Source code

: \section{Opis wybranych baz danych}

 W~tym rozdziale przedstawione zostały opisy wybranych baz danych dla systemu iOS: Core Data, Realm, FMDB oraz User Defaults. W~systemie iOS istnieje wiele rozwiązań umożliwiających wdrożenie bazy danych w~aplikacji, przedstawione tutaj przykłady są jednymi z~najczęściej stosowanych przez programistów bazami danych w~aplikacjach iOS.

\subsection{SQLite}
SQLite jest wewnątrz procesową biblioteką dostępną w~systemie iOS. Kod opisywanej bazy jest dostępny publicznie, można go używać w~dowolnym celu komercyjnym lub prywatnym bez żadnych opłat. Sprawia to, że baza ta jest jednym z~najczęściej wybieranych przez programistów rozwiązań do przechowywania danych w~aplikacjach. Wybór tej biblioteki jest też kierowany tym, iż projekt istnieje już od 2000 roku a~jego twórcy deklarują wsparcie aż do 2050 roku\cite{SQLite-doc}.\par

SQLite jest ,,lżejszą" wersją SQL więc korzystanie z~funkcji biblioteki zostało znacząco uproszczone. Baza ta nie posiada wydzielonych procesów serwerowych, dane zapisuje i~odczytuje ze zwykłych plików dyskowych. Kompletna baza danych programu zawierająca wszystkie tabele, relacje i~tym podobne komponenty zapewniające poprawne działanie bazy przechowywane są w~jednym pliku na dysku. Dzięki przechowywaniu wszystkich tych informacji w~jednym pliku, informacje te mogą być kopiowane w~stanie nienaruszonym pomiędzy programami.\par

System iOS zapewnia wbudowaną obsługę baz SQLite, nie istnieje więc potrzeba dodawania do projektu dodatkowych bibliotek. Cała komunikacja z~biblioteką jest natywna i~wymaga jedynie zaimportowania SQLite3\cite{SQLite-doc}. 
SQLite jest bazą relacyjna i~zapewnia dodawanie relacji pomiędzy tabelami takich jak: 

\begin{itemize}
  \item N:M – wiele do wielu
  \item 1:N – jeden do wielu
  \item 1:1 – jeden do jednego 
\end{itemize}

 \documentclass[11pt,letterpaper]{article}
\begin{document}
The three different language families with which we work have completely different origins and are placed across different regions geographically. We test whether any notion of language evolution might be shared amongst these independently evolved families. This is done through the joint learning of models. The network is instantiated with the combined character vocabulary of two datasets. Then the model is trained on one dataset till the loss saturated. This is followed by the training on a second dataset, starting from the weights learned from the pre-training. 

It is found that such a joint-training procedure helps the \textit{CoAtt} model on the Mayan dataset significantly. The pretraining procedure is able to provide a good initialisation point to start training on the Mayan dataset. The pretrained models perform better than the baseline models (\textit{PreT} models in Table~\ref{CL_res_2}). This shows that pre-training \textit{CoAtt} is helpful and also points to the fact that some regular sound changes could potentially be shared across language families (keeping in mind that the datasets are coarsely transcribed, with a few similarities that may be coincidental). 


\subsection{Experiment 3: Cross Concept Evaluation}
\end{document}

> _Aim of the exercise_: Repeat each line of the data exactly as it appears above.

> _Written answer_:
Source code

: \section{Opis wybranych baz danych}

 W~tym rozdziale przedstawione zostały opisy wybranych baz danych dla systemu iOS: Core Data, Realm, FMDB oraz User Defaults. W~systemie iOS istnieje wiele rozwiązań umożliwiających wdrożenie bazy danych w~aplikacji, przedstawione tutaj przykłady są jednymi z~najczęściej stosowanych przez programistów bazami danych w~aplikacjach iOS.

\subsection{SQLite}
SQLite jest wewnątrz procesową biblioteką dostępną w~systemie iOS. Kod opisywanej bazy jest dostępny publicznie, można go używać w~dowolnym celu komercyjnym lub prywatnym bez żadnych opłat. Sprawia to, że baza ta jest jednym z~najczęściej wybieranych przez programistów rozwiązań do przechowywania danych w~aplikacjach. Wybór tej biblioteki jest też kierowany tym, iż projekt istnieje już od 2000 roku a~jego twórcy deklarują wsparcie aż do 2050 roku\cite{SQLite-doc}.\par

SQLite jest ,,lżejszą" wersją SQL więc korzystanie z~funkcji biblioteki zostało znacząco uproszczone. Baza ta nie posiada wydzielonych procesów serwerowych, dane zapisuje i~odczytuje ze zwykłych plików dyskowych. Kompletna baza danych programu zawierająca wszystkie tabele, relacje i~tym podobne komponenty zapewniające poprawne działanie bazy przechowywane są w~jednym pliku na dysku. Dzięki przechowywaniu wszystkich tych informacji w~jednym pliku, informacje te mogą być kopiowane w~stanie nienaruszonym pomiędzy programami.\par

System iOS zapewnia wbudowaną obsługę baz SQLite, nie istnieje więc potrzeba dodawania do projektu dodatkowych bibliotek. Cała komunikacja z~biblioteką jest natywna i~wymaga jedynie zaimportowania SQLite3\cite{SQLite-doc}. 
SQLite jest bazą relacyjna i~zapewnia dodawanie relacji pomiędzy tabelami takich jak: 

\begin{itemize}
  \item N:M – wiele do wielu
  \item 1:N – jeden do wielu
  \item 1:1 – jeden do jednego 
\end{itemize}

 \documentclass[11pt,letterpaper]{article}
\begin{document}
The three different language families with which we work have completely different origins and are placed across different regions geographically. We test whether any notion of language evolution might be shared amongst these independently evolved families. This is done through the joint learning of models. The network is instantiated with the combined character vocabulary of two datasets. Then the model is trained on one dataset till the loss saturated. This is followed by the training on a second dataset, starting from the weights learned from the pre-training. 

It is found that such a joint-training procedure helps the \textit{CoAtt} model on the Mayan dataset significantly. The pretraining procedure is able to provide a good initialisation point to start training on the Mayan dataset. The pretrained models perform better than the baseline models (\textit{PreT} models in Table~\ref{CL_res_2}). This shows that pre-training \textit{CoAtt} is helpful and also points to the fact that some regular sound changes could potentially be shared across language families (keeping in mind that the datasets are coarsely transcribed, with a few similarities that may be coincidental). 


\subsection{Experiment 3: Cross Concept Evaluation}
\end{document}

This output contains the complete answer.